Extracted data entries:
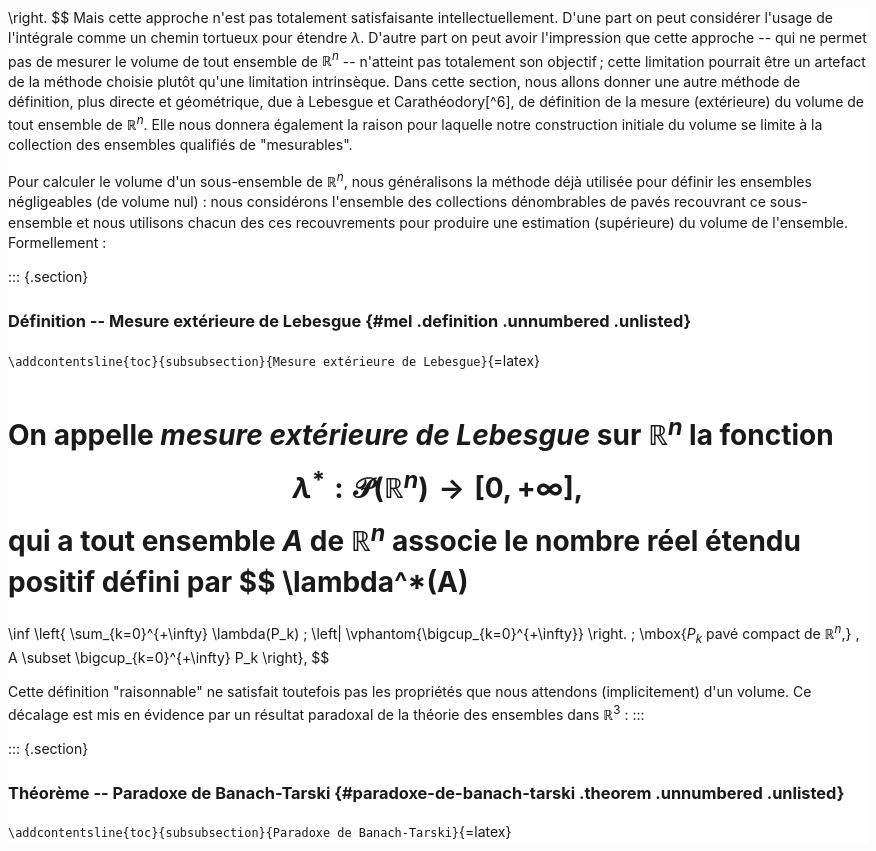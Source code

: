 \right.
$$ Mais cette approche n'est pas totalement satisfaisante
intellectuellement. D'une part on peut considérer l'usage de l'intégrale
comme un chemin tortueux pour étendre $\lambda$. D'autre part on peut
avoir l'impression que cette approche -- qui ne permet pas de mesurer le
volume de tout ensemble de $\mathbb{R}^n$ -- n'atteint pas totalement
son objectif ; cette limitation pourrait être un artefact de la méthode
choisie plutôt qu'une limitation intrinsèque. Dans cette section, nous
allons donner une autre méthode de définition, plus directe et
géométrique, due à Lebesgue et Carathéodory[^6], de définition de la
mesure (extérieure) du volume de tout ensemble de $\mathbb{R}^n$. Elle
nous donnera également la raison pour laquelle notre construction
initiale du volume se limite à la collection des ensembles qualifiés de
"mesurables".

Pour calculer le volume d'un sous-ensemble de $\mathbb{R}^n$, nous
généralisons la méthode déjà utilisée pour définir les ensembles
négligeables (de volume nul) : nous considérons l'ensemble des
collections dénombrables de pavés recouvrant ce sous-ensemble et nous
utilisons chacun des ces recouvrements pour produire une estimation
(supérieure) du volume de l'ensemble. Formellement :

::: {.section}
### Définition -- Mesure extérieure de Lebesgue {#mel .definition .unnumbered .unlisted}

`\addcontentsline{toc}{subsubsection}{Mesure extérieure de Lebesgue}`{=latex}

On appelle *mesure extérieure de Lebesgue* sur $\mathbb{R}^n$ la
fonction $$\lambda^*: \mathcal{P}(\mathbb{R}^n) \to [0, +\infty],$$ qui
a tout ensemble $A$ de $\mathbb{R}^n$ associe le nombre réel étendu
positif défini par $$
\lambda^*(A) 
= 
\inf 
\left\{
\sum_{k=0}^{+\infty} \lambda(P_k)
\; \left| \vphantom{\bigcup_{k=0}^{+\infty}} \right. \; 
\mbox{$P_k$ pavé compact de $\mathbb{R}^n$,} \, A \subset \bigcup_{k=0}^{+\infty} P_k
\right\},
$$

Cette définition "raisonnable" ne satisfait toutefois pas les propriétés
que nous attendons (implicitement) d'un volume. Ce décalage est mis en
évidence par un résultat paradoxal de la théorie des ensembles dans
$\mathbb{R}^3$ :
:::

::: {.section}
### Théorème -- Paradoxe de Banach-Tarski {#paradoxe-de-banach-tarski .theorem .unnumbered .unlisted}

`\addcontentsline{toc}{subsubsection}{Paradoxe de Banach-Tarski}`{=latex}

§ **Exercise**:
Show each line in the data where the string "right" appears.

§ **Reply**:
: \right.
\; \left| \vphantom{\bigcup_{k=0}^{+\infty}} \right. \; 
\right\},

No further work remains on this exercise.